Health experts concede that if proper checks and tougher regulations were in place, the PIP breast implant scandal might not have affected so many women.
The admission comes following an independent review into the cosmetics industry as a result of the breast implant controversy which affected tens of thousands of women in the UK.
These new recommendations to the government, regulators and professionals aim to ensure health and safety is put ahead of commercial interest.
Chairing the review was the NHS medical director Professor Sir Bruce Keogh: “This is a pretty data-free zone – with the PIP implants, not only did organisations implanting not really keep a good record of what they had done, they didn’t have a record of the outcomes either.
“The most important thing in my mind (is) it meant that we had a faulty product on the market and we had no way of tracing the women who had PIP implants to notify them they might be carrying a troublesome implant.”
The implants were manufactured by French company Poly Implant Prothese (PIP). They were filled with non-medical grade silicone intended for use in mattresses, and have been linked to rupture and swelling in the body.
Health experts say the implants should not cause any long-term problems and the gel materials used inside the implants are not toxic or carcinogenic.
Catherine Kydd, whose PIP implants ruptured and leaked into her lymph nodes, said that the industry “must be regulated and people should have redress”.
The 40-year-old, from Dartford, Kent, said: “I had surgery in 2004. I went back to complain that my left breast felt like it was slipping round into my back and that it was painful but the surgeon told me it was fine.
“In 2009 I went to the GP and they sent me straight for a scan. They told me that it was not cancer but my left implant had ruptured.

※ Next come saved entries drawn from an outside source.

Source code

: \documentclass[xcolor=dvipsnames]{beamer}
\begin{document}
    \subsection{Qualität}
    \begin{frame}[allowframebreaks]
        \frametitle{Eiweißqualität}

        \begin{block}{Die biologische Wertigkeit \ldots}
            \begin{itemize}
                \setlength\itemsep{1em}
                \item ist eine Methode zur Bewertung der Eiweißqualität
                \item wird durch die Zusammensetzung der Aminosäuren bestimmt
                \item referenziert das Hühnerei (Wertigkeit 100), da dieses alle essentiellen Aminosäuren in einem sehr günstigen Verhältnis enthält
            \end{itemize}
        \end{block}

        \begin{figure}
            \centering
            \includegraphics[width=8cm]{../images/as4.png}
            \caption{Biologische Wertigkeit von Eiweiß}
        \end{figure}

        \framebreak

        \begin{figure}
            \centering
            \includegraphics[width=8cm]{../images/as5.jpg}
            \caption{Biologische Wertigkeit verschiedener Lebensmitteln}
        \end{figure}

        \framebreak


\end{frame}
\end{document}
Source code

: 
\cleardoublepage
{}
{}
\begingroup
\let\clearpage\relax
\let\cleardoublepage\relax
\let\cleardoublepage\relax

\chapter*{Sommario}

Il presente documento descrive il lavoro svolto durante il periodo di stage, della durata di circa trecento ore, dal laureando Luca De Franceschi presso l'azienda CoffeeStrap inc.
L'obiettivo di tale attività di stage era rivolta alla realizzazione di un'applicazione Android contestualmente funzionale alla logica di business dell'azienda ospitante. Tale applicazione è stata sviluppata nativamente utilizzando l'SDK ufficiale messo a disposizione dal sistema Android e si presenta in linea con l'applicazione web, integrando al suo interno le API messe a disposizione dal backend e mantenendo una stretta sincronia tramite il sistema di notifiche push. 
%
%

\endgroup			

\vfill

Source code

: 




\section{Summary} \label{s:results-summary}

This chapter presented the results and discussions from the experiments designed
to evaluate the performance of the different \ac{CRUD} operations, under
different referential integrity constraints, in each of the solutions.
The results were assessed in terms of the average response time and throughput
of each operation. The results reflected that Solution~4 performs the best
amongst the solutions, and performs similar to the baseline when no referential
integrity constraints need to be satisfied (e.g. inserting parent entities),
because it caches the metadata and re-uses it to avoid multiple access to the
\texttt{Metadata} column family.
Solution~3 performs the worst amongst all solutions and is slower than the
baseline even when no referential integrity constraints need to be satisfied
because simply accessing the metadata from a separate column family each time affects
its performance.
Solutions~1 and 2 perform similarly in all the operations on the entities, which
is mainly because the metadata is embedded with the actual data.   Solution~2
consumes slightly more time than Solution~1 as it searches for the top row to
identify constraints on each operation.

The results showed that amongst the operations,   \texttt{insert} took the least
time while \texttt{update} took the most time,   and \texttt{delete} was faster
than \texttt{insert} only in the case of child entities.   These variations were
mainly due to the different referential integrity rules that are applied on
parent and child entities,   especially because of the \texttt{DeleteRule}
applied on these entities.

I was left in the radiologist’s office and didn’t know what to do. I had no redress, I had nowhere to go.
“Why is it acceptable that I have to live with industrial silicone in my lymph nodes for the rest of my life due to this industry that is not properly regulated? This pen is more regulated than my breast implant.”
The review highlighted that there were “woeful lapses” in implant quality, after care and record keeping and that there is still widespread use of misleading advertising, inappropriate marketing and unsafe practices right across the sector.
Sir Bruce added that the way incentives are used in the cosmetics industry is particularly distasteful: “People winning cosmetic procedures as part of a raffle or as a prize at some dinner, the buy one get one free or the time limited deals – the sign up this lunch time and get a reduced price or so forth.
“These kinds of things we found really difficult ethically.”
The board has recommended that all people who perform plastic surgery in the UK should be on a register; there should be unannounced inspections on manufacturing plants, and that anyone who has surgery should be properly protected suggesting an ABTA-style risk pool for when things go wrong or when companies go out of business.
The boom in the use of dermal filler injections was also cause for concern and was described as a “crisis waiting to happen”.
Current legislation means that anyone can set themselves up as a practitioner with no training or previous experience and there has been an explosive growth in the market driven by high demand and high profits.
Recommendations have been made to classify fillers as a prescription only medical device and that only people with appropriate accreditation can administer them. Practitioners should also be required to show their credentials before carrying out surgical and non surgical procedures on patients.